EXERCISE DIRECTIONS: Show all the lines in the data below that include the word "programa".
Segment Start: LISTED ENTRIES
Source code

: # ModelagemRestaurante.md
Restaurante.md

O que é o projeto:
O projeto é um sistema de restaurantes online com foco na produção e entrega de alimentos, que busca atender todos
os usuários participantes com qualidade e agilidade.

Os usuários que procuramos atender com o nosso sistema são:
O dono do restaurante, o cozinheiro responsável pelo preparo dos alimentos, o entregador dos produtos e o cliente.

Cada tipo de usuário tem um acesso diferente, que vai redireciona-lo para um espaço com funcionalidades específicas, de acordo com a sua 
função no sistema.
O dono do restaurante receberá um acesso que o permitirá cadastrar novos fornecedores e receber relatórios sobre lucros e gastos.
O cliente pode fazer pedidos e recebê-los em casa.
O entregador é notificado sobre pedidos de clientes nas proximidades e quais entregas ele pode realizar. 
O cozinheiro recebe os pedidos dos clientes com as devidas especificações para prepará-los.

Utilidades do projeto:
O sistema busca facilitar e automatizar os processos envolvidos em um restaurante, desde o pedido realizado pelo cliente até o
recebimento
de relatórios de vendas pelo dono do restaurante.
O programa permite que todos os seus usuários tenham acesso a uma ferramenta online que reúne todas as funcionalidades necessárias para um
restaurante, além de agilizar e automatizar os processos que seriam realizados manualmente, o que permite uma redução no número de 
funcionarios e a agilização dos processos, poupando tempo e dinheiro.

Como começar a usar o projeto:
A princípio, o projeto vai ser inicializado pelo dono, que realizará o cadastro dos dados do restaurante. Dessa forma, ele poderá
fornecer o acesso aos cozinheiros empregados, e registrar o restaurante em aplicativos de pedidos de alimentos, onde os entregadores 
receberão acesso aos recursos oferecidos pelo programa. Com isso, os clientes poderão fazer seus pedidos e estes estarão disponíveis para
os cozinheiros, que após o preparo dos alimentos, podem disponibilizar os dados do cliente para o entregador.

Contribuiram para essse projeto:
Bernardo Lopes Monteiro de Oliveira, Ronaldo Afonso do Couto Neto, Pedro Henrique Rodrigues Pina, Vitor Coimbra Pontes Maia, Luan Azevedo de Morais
Segment End: LISTED ENTRIES
RESPONSE TO THIS TASK:
O programa permite que todos os seus usuários tenham acesso a uma ferramenta online que reúne todas as funcionalidades necessárias para um
receberão acesso aos recursos oferecidos pelo programa. Com isso, os clientes poderão fazer seus pedidos e estes estarão disponíveis para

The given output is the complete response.